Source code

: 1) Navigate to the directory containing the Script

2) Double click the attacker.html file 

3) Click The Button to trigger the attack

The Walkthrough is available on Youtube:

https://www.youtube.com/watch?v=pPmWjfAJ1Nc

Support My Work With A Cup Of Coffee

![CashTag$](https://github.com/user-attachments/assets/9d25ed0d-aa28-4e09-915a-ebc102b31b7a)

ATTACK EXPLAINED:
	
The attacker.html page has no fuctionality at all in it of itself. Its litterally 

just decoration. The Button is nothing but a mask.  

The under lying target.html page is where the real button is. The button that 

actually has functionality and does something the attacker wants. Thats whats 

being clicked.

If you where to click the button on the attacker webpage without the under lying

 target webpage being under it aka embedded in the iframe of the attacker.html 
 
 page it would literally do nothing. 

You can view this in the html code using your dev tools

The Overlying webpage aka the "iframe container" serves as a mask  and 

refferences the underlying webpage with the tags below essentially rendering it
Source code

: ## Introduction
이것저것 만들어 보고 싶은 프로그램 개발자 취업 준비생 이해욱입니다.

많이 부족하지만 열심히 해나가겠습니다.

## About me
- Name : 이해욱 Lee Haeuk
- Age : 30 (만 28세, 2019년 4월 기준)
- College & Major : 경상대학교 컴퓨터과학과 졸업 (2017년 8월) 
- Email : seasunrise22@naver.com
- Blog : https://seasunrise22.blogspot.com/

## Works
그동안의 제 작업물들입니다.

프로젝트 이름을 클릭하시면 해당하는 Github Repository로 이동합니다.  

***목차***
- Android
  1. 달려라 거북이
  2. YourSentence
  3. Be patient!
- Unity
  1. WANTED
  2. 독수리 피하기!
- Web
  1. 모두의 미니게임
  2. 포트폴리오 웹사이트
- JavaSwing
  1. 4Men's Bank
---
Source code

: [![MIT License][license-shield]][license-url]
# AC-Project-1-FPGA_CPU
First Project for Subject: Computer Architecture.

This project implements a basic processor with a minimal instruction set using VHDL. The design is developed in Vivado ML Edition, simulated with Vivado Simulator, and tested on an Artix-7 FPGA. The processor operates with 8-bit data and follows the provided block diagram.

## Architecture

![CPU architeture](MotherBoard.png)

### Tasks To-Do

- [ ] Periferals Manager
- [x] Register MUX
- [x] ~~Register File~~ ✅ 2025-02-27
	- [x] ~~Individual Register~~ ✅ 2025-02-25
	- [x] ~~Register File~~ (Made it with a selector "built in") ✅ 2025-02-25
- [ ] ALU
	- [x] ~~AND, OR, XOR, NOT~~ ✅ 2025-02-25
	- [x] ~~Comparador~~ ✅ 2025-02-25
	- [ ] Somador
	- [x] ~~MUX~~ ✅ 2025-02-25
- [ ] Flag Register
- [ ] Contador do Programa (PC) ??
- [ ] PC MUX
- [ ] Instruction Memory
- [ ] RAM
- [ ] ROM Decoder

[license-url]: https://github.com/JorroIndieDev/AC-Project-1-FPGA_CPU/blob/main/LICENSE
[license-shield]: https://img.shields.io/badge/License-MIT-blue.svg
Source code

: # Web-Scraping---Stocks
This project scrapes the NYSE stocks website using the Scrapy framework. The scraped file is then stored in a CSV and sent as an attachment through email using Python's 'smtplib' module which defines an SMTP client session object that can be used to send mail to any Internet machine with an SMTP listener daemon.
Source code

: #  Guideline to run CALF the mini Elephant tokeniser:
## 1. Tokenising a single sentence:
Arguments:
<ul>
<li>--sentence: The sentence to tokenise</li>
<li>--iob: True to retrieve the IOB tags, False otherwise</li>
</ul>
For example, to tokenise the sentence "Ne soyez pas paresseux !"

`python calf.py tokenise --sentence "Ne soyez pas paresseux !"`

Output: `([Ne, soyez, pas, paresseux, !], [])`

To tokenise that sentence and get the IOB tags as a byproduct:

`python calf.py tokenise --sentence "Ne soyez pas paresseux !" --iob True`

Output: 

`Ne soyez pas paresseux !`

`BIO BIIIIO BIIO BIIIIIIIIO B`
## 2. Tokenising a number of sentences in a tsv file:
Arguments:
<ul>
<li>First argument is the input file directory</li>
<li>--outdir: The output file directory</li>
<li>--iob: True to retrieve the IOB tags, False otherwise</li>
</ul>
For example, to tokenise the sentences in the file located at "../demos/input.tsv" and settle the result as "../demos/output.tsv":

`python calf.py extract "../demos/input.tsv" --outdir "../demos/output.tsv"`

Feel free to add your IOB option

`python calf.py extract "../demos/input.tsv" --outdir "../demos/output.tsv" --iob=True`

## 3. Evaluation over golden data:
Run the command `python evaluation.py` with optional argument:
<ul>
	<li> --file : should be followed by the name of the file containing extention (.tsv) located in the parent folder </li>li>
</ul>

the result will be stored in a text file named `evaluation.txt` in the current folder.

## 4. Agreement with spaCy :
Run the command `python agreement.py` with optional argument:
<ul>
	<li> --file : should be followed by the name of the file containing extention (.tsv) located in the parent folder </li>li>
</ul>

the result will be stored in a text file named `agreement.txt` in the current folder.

Instructions to follow:
Retyping every line above exactly is all that is needed.

Response to this task:
Source code

: 1) Navigate to the directory containing the Script

2) Double click the attacker.html file 

3) Click The Button to trigger the attack

The Walkthrough is available on Youtube:

https://www.youtube.com/watch?v=pPmWjfAJ1Nc

Support My Work With A Cup Of Coffee

![CashTag$](https://github.com/user-attachments/assets/9d25ed0d-aa28-4e09-915a-ebc102b31b7a)

ATTACK EXPLAINED:
	
The attacker.html page has no fuctionality at all in it of itself. Its litterally 

just decoration. The Button is nothing but a mask.  

The under lying target.html page is where the real button is. The button that 

actually has functionality and does something the attacker wants. Thats whats 

being clicked.

If you where to click the button on the attacker webpage without the under lying

 target webpage being under it aka embedded in the iframe of the attacker.html 
 
 page it would literally do nothing. 

You can view this in the html code using your dev tools

The Overlying webpage aka the "iframe container" serves as a mask  and 

refferences the underlying webpage with the tags below essentially rendering it
Source code

: ## Introduction
이것저것 만들어 보고 싶은 프로그램 개발자 취업 준비생 이해욱입니다.

많이 부족하지만 열심히 해나가겠습니다.

## About me
- Name : 이해욱 Lee Haeuk
- Age : 30 (만 28세, 2019년 4월 기준)
- College & Major : 경상대학교 컴퓨터과학과 졸업 (2017년 8월) 
- Email : seasunrise22@naver.com
- Blog : https://seasunrise22.blogspot.com/

## Works
그동안의 제 작업물들입니다.

프로젝트 이름을 클릭하시면 해당하는 Github Repository로 이동합니다.  

***목차***
- Android
  1. 달려라 거북이
  2. YourSentence
  3. Be patient!
- Unity
  1. WANTED
  2. 독수리 피하기!
- Web
  1. 모두의 미니게임
  2. 포트폴리오 웹사이트
- JavaSwing
  1. 4Men's Bank
---
Source code

: [![MIT License][license-shield]][license-url]
# AC-Project-1-FPGA_CPU
First Project for Subject: Computer Architecture.

This project implements a basic processor with a minimal instruction set using VHDL. The design is developed in Vivado ML Edition, simulated with Vivado Simulator, and tested on an Artix-7 FPGA. The processor operates with 8-bit data and follows the provided block diagram.

## Architecture

![CPU architeture](MotherBoard.png)

### Tasks To-Do

- [ ] Periferals Manager
- [x] Register MUX
- [x] ~~Register File~~ ✅ 2025-02-27
	- [x] ~~Individual Register~~ ✅ 2025-02-25
	- [x] ~~Register File~~ (Made it with a selector "built in") ✅ 2025-02-25
- [ ] ALU
	- [x] ~~AND, OR, XOR, NOT~~ ✅ 2025-02-25
	- [x] ~~Comparador~~ ✅ 2025-02-25
	- [ ] Somador
	- [x] ~~MUX~~ ✅ 2025-02-25
- [ ] Flag Register
- [ ] Contador do Programa (PC) ??
- [ ] PC MUX
- [ ] Instruction Memory
- [ ] RAM
- [ ] ROM Decoder

[license-url]: https://github.com/JorroIndieDev/AC-Project-1-FPGA_CPU/blob/main/LICENSE
[license-shield]: https://img.shields.io/badge/License-MIT-blue.svg
Source code

: # Web-Scraping---Stocks
This project scrapes the NYSE stocks website using the Scrapy framework. The scraped file is then stored in a CSV and sent as an attachment through email using Python's 'smtplib' module which defines an SMTP client session object that can be used to send mail to any Internet machine with an SMTP listener daemon.
Source code

: #  Guideline to run CALF the mini Elephant tokeniser:
## 1. Tokenising a single sentence:
Arguments:
<ul>
<li>--sentence: The sentence to tokenise</li>
<li>--iob: True to retrieve the IOB tags, False otherwise</li>
</ul>
For example, to tokenise the sentence "Ne soyez pas paresseux !"

`python calf.py tokenise --sentence "Ne soyez pas paresseux !"`

Output: `([Ne, soyez, pas, paresseux, !], [])`

To tokenise that sentence and get the IOB tags as a byproduct:

`python calf.py tokenise --sentence "Ne soyez pas paresseux !" --iob True`

Output: 

`Ne soyez pas paresseux !`

`BIO BIIIIO BIIO BIIIIIIIIO B`
## 2. Tokenising a number of sentences in a tsv file:
Arguments:
<ul>
<li>First argument is the input file directory</li>
<li>--outdir: The output file directory</li>
<li>--iob: True to retrieve the IOB tags, False otherwise</li>
</ul>
For example, to tokenise the sentences in the file located at "../demos/input.tsv" and settle the result as "../demos/output.tsv":

`python calf.py extract "../demos/input.tsv" --outdir "../demos/output.tsv"`

Feel free to add your IOB option

`python calf.py extract "../demos/input.tsv" --outdir "../demos/output.tsv" --iob=True`

## 3. Evaluation over golden data:
Run the command `python evaluation.py` with optional argument:
<ul>
	<li> --file : should be followed by the name of the file containing extention (.tsv) located in the parent folder </li>li>
</ul>

the result will be stored in a text file named `evaluation.txt` in the current folder.

## 4. Agreement with spaCy :
Run the command `python agreement.py` with optional argument:
<ul>
	<li> --file : should be followed by the name of the file containing extention (.tsv) located in the parent folder </li>li>
</ul>

the result will be stored in a text file named `agreement.txt` in the current folder.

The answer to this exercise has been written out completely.